§ What you will do: Would you work out how many lines below include the word "said"? Only that number is wanted.

§ Entries shown:
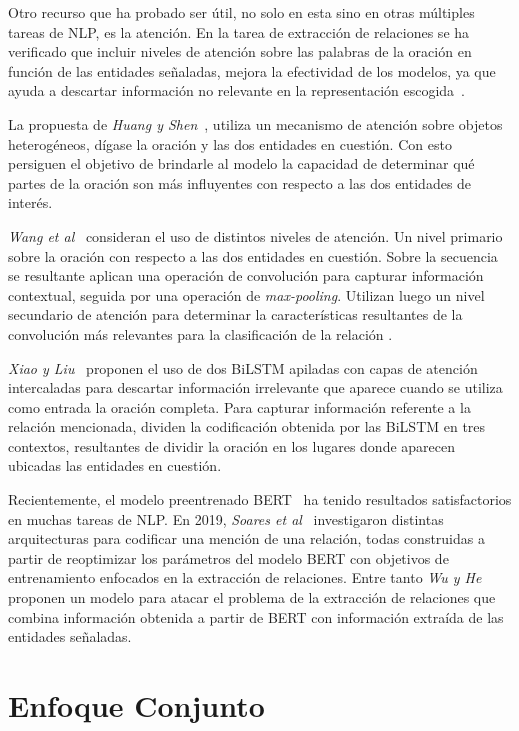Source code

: Otro recurso que ha probado ser útil, no solo en esta sino en otras múltiples tareas de NLP, es la atención. 
En la tarea de extracción de relaciones se ha verificado que incluir niveles de atención sobre las palabras de la oración en función de las entidades señaladas, mejora la efectividad de los modelos, ya que ayuda a descartar información no relevante en la representación escogida~\cite{huang2016attention, wang2016relation, xiao2016semantic, lee2019semantic}.

La propuesta de \textit{Huang y Shen}~\cite{huang2016attention}, utiliza un mecanismo de atención sobre objetos heterogéneos, dígase la oración y las dos entidades en cuestión.
Con esto persiguen el objetivo de brindarle al modelo la capacidad de determinar qué partes de la oración son más influyentes con respecto a las dos entidades de interés.

\textit{Wang et al}~\cite{wang2016relation} consideran el uso de distintos niveles de atención.
Un nivel primario sobre la oración con respecto a las dos entidades en cuestión.
Sobre la secuencia se resultante aplican una operación de convolución para capturar información contextual, seguida por una operación de \textit{max-pooling}.
Utilizan luego un nivel secundario de atención para determinar la características resultantes de la convolución más relevantes para la clasificación de la relación .

\textit{Xiao y Liu}~\cite{xiao2016semantic} proponen el uso de dos BiLSTM apiladas con capas de atención intercaladas para descartar información irrelevante que aparece cuando se utiliza como entrada la oración completa.
Para capturar información referente a la relación mencionada, dividen la codificación obtenida por las BiLSTM en tres contextos, resultantes de dividir la oración en los lugares donde aparecen ubicadas las entidades en cuestión.

Recientemente, el modelo preentrenado BERT~\cite{BERT} ha tenido resultados satisfactorios en muchas tareas de NLP.
En 2019, \textit{Soares et al}~\cite{soares2019matching} investigaron distintas arquitecturas para codificar una mención de una relación, todas construidas a partir de reoptimizar los parámetros del modelo BERT con objetivos de entrenamiento enfocados en la extracción de relaciones. 
Entre tanto \textit{Wu y He}~\cite{wu2019enriching} proponen un modelo para atacar el problema de la extracción de relaciones que combina información obtenida a partir de BERT con información extraída de las entidades señaladas.

\section{Enfoque Conjunto}

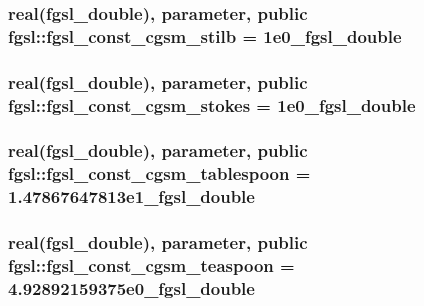 \subsubsection[{fgsl\+\_\+const\+\_\+cgsm\+\_\+stilb}]{\setlength{\rightskip}{0pt plus 5cm}real({\bf fgsl\+\_\+double}), parameter, public fgsl\+::fgsl\+\_\+const\+\_\+cgsm\+\_\+stilb = 1e0\+\_\+fgsl\+\_\+double}\label{namespacefgsl_a8f6eb902874b66bc00a4959e7444cb1a}
\hypertarget{namespacefgsl_a3d38806d98751c252e4450fb1df5b246}{}
\subsubsection[{fgsl\+\_\+const\+\_\+cgsm\+\_\+stokes}]{\setlength{\rightskip}{0pt plus 5cm}real({\bf fgsl\+\_\+double}), parameter, public fgsl\+::fgsl\+\_\+const\+\_\+cgsm\+\_\+stokes = 1e0\+\_\+fgsl\+\_\+double}\label{namespacefgsl_a3d38806d98751c252e4450fb1df5b246}
\hypertarget{namespacefgsl_ad8c01acfc1ba5ba62f1c97aa1b0d8142}{}
\subsubsection[{fgsl\+\_\+const\+\_\+cgsm\+\_\+tablespoon}]{\setlength{\rightskip}{0pt plus 5cm}real({\bf fgsl\+\_\+double}), parameter, public fgsl\+::fgsl\+\_\+const\+\_\+cgsm\+\_\+tablespoon = 1.\+47867647813e1\+\_\+fgsl\+\_\+double}\label{namespacefgsl_ad8c01acfc1ba5ba62f1c97aa1b0d8142}
\hypertarget{namespacefgsl_a46a096885f2709ea27ce6f1b8f59c279}{}
\subsubsection[{fgsl\+\_\+const\+\_\+cgsm\+\_\+teaspoon}]{\setlength{\rightskip}{0pt plus 5cm}real({\bf fgsl\+\_\+double}), parameter, public fgsl\+::fgsl\+\_\+const\+\_\+cgsm\+\_\+teaspoon = 4.\+92892159375e0\+\_\+fgsl\+\_\+double}\label{namespacefgsl_a46a096885f2709ea27ce6f1b8f59c279}
\hypertarget{namespacefgsl_af0bb6a664a268b6db97ed93021e98828}{}
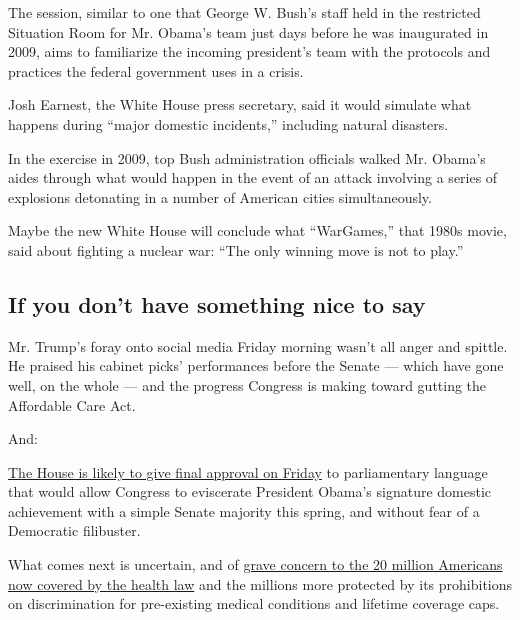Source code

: The session, similar to one that George W. Bush's staff held in the
restricted Situation Room for Mr. Obama's team just days before he was
inaugurated in 2009, aims to familiarize the incoming president's team
with the protocols and practices the federal government uses in a
crisis.

Josh Earnest, the White House press secretary, said it would simulate
what happens during ``major domestic incidents,'' including natural
disasters.

In the exercise in 2009, top Bush administration officials walked Mr.
Obama's aides through what would happen in the event of an attack
involving a series of explosions detonating in a number of American
cities simultaneously.

Maybe the new White House will conclude what ``WarGames,'' that 1980s
movie, said about fighting a nuclear war: ``The only winning move is not
to play.''

\hypertarget{if-you-dont-have-something-nice-to-say}{%
\subsection{If you don't have something nice to
say}\label{if-you-dont-have-something-nice-to-say}}

Mr. Trump's foray onto social media Friday morning wasn't all anger and
spittle. He praised his cabinet picks' performances before the Senate
--- which have gone well, on the whole --- and the progress Congress is
making toward gutting the Affordable Care Act.

And:

\href{https://www.nytimes.com/2017/01/12/us/politics/congress-affordable-care-act.html?hp\&action=click\&pgtype=Homepage\&clickSource=story-heading\&module=first-column-region\&region=top-news\&WT.nav=top-news}{The
House is likely to give final approval on Friday} to parliamentary
language that would allow Congress to eviscerate President Obama's
signature domestic achievement with a simple Senate majority this
spring, and without fear of a Democratic filibuster.

What comes next is uncertain, and of
\href{https://www.nytimes.com/2017/01/11/upshot/trumps-obamacare-plan-still-optimistic-still-vague.html?hp\&action=click\&pgtype=Homepage\&clickSource=story-heading\&module=first-column-region\&region=top-news\&WT.nav=top-news}{grave
concern to the 20 million Americans now covered by the health law} and
the millions more protected by its prohibitions on discrimination for
pre-existing medical conditions and lifetime coverage caps.


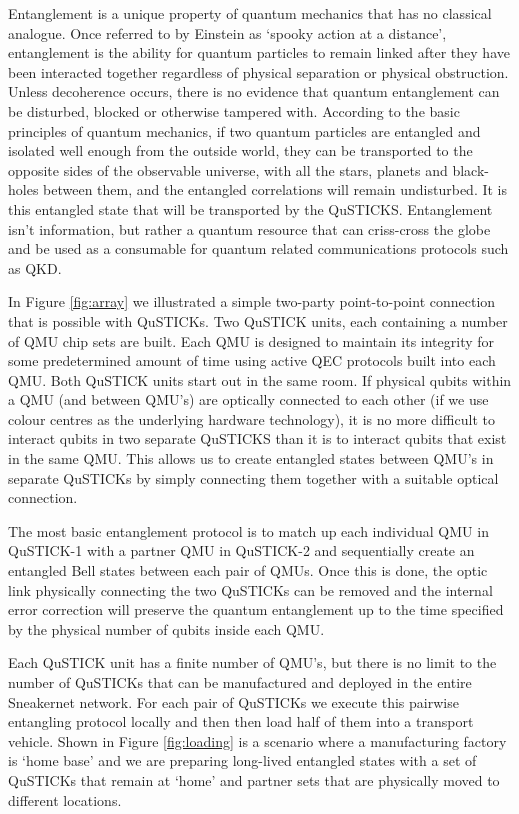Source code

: \documentclass[twocolumn, aps, rmp, amsmath, amssymb, nofootinbib, superscriptaddress, longbibliography, floatfix, table-of-contents, eqsecnum]{revtex4-2}
\begin{document}
Entanglement is a unique property of quantum mechanics that has no classical analogue. Once referred to by Einstein as `spooky action at a distance', entanglement is the ability for quantum particles to remain linked after they have been interacted together regardless of physical separation or physical obstruction. Unless decoherence occurs, there is no evidence that quantum entanglement can be disturbed, blocked or otherwise tampered with. According to the basic principles of quantum mechanics, if two quantum particles are entangled and isolated well enough from the outside world, they can be transported to the opposite sides of the observable universe, with all the stars, planets and black-holes between them, and the entangled correlations will remain undisturbed. It is this entangled state that will be transported by the QuSTICKS. Entanglement isn't information, but rather a quantum resource that can criss-cross the globe and be used as a consumable for quantum related communications protocols such as QKD. 

In Figure \ref{fig:array} we illustrated a simple two-party point-to-point connection that is possible with QuSTICKs. Two QuSTICK units, each containing a number of QMU chip sets are built. Each QMU is designed to maintain its integrity for some predetermined amount of time using active QEC protocols built into each QMU. Both QuSTICK units start out in the same room. If physical qubits within a QMU (and between QMU's) are optically connected to each other (if we use colour centres as the underlying hardware technology), it is no more difficult to interact qubits in two separate QuSTICKS than it is to interact qubits that exist in the same QMU. This allows us to create entangled states between QMU's in separate QuSTICKs by simply connecting them together with a suitable optical connection. 

The most basic entanglement protocol is to match up each individual QMU in QuSTICK-1 with a partner QMU in QuSTICK-2 and sequentially create an entangled Bell states between each pair of QMUs. Once this is done, the optic link physically connecting the two QuSTICKs can be removed and the internal error correction will preserve the quantum entanglement up to the time specified by the physical number of qubits inside each QMU.

Each QuSTICK unit has a finite number of QMU's, but there is no limit to the number of QuSTICKs that can be manufactured and deployed in the entire Sneakernet network. For each pair of QuSTICKs we execute this pairwise entangling protocol locally and then then load half of them into a transport vehicle. Shown in Figure \ref{fig:loading} is a scenario where a manufacturing factory is `home base' and we are preparing long-lived entangled states with a set of QuSTICKs that remain at `home' and partner sets that are physically moved to different locations. 
\end{document}
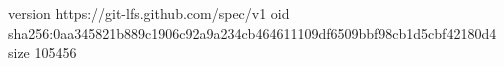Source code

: version https://git-lfs.github.com/spec/v1
oid sha256:0aa345821b889c1906c92a9a234cb464611109df6509bbf98cb1d5cbf42180d4
size 105456
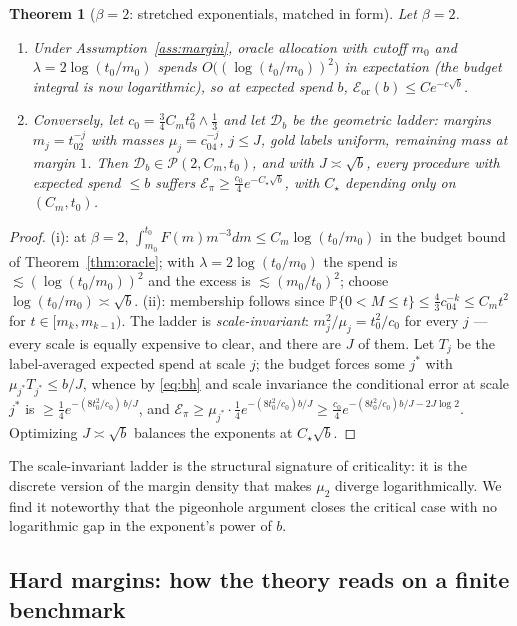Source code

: \documentclass[11pt]{article}
\newtheorem{theorem}{Theorem}
\newcommand{\D}{\mathcal D}
\newcommand{\Pp}{\mathbb P}
\newcommand{\class}{\mathcal P}
\begin{document}
\begin{theorem}[$\beta=2$: stretched exponentials, matched in form]
\label{thm:beta2}
Let $\beta=2$.
\begin{enumerate}
\item[(i)] Under Assumption~\ref{ass:margin}, oracle allocation with
cutoff $m_0$ and $\lambda=2\log(t_0/m_0)$ spends
$O\big((\log(t_0/m_0))^2\big)$ in expectation (the budget integral is now
logarithmic), so at expected spend $b$,
$\mathcal E_{\mathrm{or}}(b)\le Ce^{-c\sqrt b}$.
\item[(ii)] Conversely, let $c_0=\frac34C_mt_0^2\wedge\frac13$ and let
$\D_b$ be the \emph{geometric ladder}: margins $m_j=t_02^{-j}$ with masses
$\mu_j=c_04^{-j}$, $j\le J$, gold labels uniform, remaining mass at margin
$1$.  Then $\D_b\in\class(2,C_m,t_0)$, and with
$J\asymp\sqrt b$, every procedure with expected spend $\le b$ suffers
$\mathcal E_\pi\ge\frac{c_0}{4}e^{-C_\star\sqrt b}$, with $C_\star$
depending only on $(C_m,t_0)$.
\end{enumerate}
\end{theorem}

\begin{proof}
(i): at $\beta=2$,
$\int_{m_0}^{t_0}F(m)m^{-3}dm\le C_m\log(t_0/m_0)$ in the budget bound of
Theorem~\ref{thm:oracle}; with $\lambda=2\log(t_0/m_0)$ the spend is
$\lesssim(\log(t_0/m_0))^2$ and the excess is $\lesssim(m_0/t_0)^2$; choose
$\log(t_0/m_0)\asymp\sqrt b$.  (ii): membership follows since
$\Pp\{0<M\le t\}\le\frac43c_04^{-k}\le C_mt^2$ for $t\in[m_k,m_{k-1})$.
The ladder is \emph{scale-invariant}: $m_j^2/\mu_j=t_0^2/c_0$ for every
$j$ --- every scale is equally expensive to clear, and there are $J$ of
them.  Let $T_j$ be the label-averaged expected spend at scale $j$; the
budget forces some $j^\ast$ with $\mu_{j^\ast}T_{j^\ast}\le b/J$, whence by
\eqref{eq:bh} and scale invariance the conditional error at scale $j^\ast$
is $\ge\frac14e^{-(8t_0^2/c_0)\,b/J}$, and
$\mathcal E_\pi\ge\mu_{j^\ast}\cdot\frac14e^{-(8t_0^2/c_0)b/J}
\ge\frac{c_0}4e^{-(8t_0^2/c_0)b/J-2J\log2}$.  Optimizing $J\asymp\sqrt b$
balances the exponents at $C_\star\sqrt b$.
\end{proof}

The scale-invariant ladder is the structural signature of criticality: it
is the discrete version of the margin density that makes $\mu_2$ diverge
logarithmically.  We find it noteworthy that the pigeonhole argument
closes the critical case with no logarithmic gap in the exponent's power
of $b$.

\subsection{Hard margins: how the theory reads on a finite benchmark}
\label{sec:hard-margin}
\end{document}
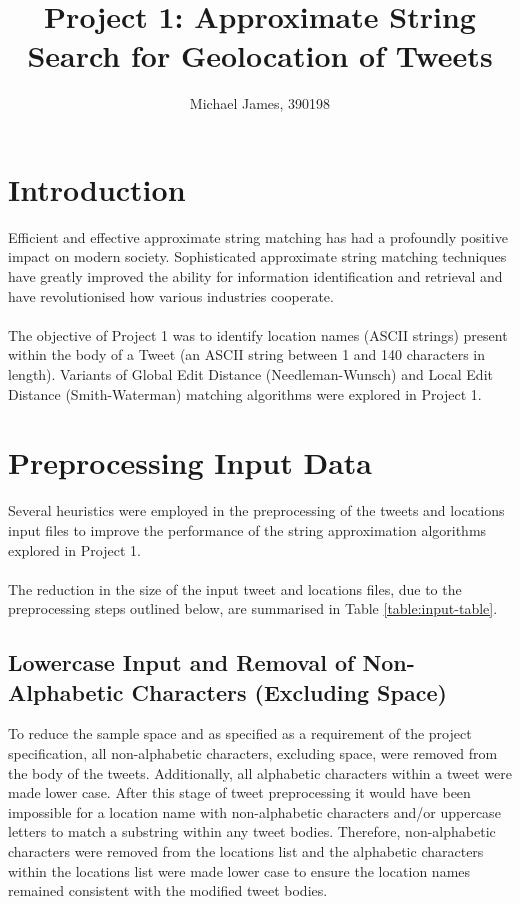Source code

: \documentclass[11pt,a4paper]{article}
\author{Michael James, 390198}
\begin{document}
\title{Project 1: Approximate String Search for Geolocation of Tweets}
\maketitle

\section{Introduction}
Efficient and effective approximate string matching has had a profoundly positive impact on modern society. Sophisticated approximate string matching techniques have greatly improved the ability for information identification and retrieval and have revolutionised how various industries cooperate.\\\\
The objective of Project 1 was to identify location names (ASCII strings) present within the body of a Tweet (an ASCII string between 1 and 140 characters in length). Variants of Global Edit Distance (Needleman-Wunsch) and Local Edit Distance (Smith-Waterman) matching algorithms were explored in Project 1. 

\section{Preprocessing Input Data}  

Several heuristics were employed in the preprocessing of the tweets and locations input files to improve the performance of the string approximation algorithms explored in Project 1.\\\\
The reduction in the size of the input tweet and locations files, due to the preprocessing steps outlined below, are summarised in Table \ref{table:input-table}.

\subsection{Lowercase Input and Removal of Non-Alphabetic Characters (Excluding Space)}
\label{subsec:alpha}

To reduce the sample space and as specified as a requirement of the project specification, all non-alphabetic characters, excluding space, were removed from the body of the tweets. Additionally, all alphabetic characters within a tweet were made lower case. After this stage of tweet preprocessing it would have been impossible for a location name with non-alphabetic characters and/or uppercase letters to match a substring within any tweet bodies. Therefore, non-alphabetic characters were removed from the locations list and the alphabetic characters within the locations list were made lower case to ensure the location names remained consistent with the modified tweet bodies.
\end{document}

§ Reply to the task: 2